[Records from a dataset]
——————————
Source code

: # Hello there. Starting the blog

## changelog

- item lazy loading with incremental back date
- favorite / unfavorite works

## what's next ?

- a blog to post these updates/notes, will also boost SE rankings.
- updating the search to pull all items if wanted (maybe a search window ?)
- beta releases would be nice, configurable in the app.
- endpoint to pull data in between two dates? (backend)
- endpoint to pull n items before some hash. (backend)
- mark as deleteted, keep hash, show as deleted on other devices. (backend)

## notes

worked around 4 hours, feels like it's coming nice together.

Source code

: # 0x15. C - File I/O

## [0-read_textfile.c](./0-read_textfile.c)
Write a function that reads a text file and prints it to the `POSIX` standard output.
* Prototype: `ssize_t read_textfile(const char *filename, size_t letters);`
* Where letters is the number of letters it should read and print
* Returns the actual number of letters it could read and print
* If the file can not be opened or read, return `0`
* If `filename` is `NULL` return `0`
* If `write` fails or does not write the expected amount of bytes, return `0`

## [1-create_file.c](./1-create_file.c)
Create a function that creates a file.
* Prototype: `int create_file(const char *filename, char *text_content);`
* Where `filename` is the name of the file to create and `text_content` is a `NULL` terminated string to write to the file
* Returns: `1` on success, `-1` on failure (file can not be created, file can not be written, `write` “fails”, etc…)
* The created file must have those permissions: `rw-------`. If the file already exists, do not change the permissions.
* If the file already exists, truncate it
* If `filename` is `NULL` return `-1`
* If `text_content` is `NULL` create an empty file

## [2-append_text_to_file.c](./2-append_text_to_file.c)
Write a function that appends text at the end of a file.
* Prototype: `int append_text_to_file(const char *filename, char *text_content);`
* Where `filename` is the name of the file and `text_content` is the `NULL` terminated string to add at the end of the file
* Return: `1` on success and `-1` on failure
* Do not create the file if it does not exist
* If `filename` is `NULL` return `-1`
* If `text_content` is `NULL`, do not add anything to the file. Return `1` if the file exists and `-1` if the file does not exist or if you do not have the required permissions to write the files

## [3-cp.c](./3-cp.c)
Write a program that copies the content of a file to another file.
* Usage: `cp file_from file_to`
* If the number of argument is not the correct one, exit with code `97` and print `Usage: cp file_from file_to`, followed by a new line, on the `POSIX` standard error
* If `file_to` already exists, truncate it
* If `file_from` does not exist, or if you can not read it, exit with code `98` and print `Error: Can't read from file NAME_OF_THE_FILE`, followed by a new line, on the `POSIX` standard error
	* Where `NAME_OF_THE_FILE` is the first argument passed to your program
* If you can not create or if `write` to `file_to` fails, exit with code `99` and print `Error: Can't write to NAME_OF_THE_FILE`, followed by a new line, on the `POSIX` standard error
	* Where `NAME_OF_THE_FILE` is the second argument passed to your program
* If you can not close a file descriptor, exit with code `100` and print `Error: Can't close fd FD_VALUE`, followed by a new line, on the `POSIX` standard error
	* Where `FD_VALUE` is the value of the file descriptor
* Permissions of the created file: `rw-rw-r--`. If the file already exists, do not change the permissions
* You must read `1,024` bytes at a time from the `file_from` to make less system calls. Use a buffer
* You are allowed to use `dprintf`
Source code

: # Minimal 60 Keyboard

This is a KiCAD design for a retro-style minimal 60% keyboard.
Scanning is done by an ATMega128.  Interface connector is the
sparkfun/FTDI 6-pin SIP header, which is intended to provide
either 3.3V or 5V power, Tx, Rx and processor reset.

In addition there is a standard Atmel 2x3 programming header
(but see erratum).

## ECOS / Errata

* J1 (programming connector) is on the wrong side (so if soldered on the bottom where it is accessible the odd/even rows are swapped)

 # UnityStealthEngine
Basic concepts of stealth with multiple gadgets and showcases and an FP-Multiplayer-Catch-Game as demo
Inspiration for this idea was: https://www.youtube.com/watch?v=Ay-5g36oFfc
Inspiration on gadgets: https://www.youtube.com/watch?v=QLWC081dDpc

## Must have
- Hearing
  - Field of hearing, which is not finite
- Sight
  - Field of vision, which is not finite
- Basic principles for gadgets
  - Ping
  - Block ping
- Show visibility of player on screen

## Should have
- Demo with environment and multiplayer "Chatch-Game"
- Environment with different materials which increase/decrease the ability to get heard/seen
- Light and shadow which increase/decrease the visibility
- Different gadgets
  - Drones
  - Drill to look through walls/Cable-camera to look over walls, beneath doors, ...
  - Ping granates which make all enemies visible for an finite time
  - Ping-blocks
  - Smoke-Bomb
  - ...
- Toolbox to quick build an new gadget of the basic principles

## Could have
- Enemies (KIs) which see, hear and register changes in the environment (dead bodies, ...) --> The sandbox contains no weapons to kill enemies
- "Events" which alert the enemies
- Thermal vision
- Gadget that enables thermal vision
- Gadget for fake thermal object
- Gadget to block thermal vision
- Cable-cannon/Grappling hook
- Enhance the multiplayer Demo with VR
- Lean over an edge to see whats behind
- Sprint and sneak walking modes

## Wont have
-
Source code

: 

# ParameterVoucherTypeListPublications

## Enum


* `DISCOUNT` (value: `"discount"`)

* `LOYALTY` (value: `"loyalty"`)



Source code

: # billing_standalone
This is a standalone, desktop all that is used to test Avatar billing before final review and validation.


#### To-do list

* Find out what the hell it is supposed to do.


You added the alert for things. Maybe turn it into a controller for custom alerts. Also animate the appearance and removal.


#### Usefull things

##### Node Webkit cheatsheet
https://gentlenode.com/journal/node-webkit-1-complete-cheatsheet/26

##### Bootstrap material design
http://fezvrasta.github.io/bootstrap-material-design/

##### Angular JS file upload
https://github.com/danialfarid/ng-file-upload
——————————
Task statement: Scan the entries above for the line containing "Write a function that reads", and copy it and all lines after it exactly, down to and including the line containing "an empty file".

Task response:
Write a function that reads a text file and prints it to the `POSIX` standard output.
* Prototype: `ssize_t read_textfile(const char *filename, size_t letters);`
* Where letters is the number of letters it should read and print
* Returns the actual number of letters it could read and print
* If the file can not be opened or read, return `0`
* If `filename` is `NULL` return `0`
* If `write` fails or does not write the expected amount of bytes, return `0`

## [1-create_file.c](./1-create_file.c)
Create a function that creates a file.
* Prototype: `int create_file(const char *filename, char *text_content);`
* Where `filename` is the name of the file to create and `text_content` is a `NULL` terminated string to write to the file
* Returns: `1` on success, `-1` on failure (file can not be created, file can not be written, `write` “fails”, etc…)
* The created file must have those permissions: `rw-------`. If the file already exists, do not change the permissions.
* If the file already exists, truncate it
* If `filename` is `NULL` return `-1`
* If `text_content` is `NULL` create an empty file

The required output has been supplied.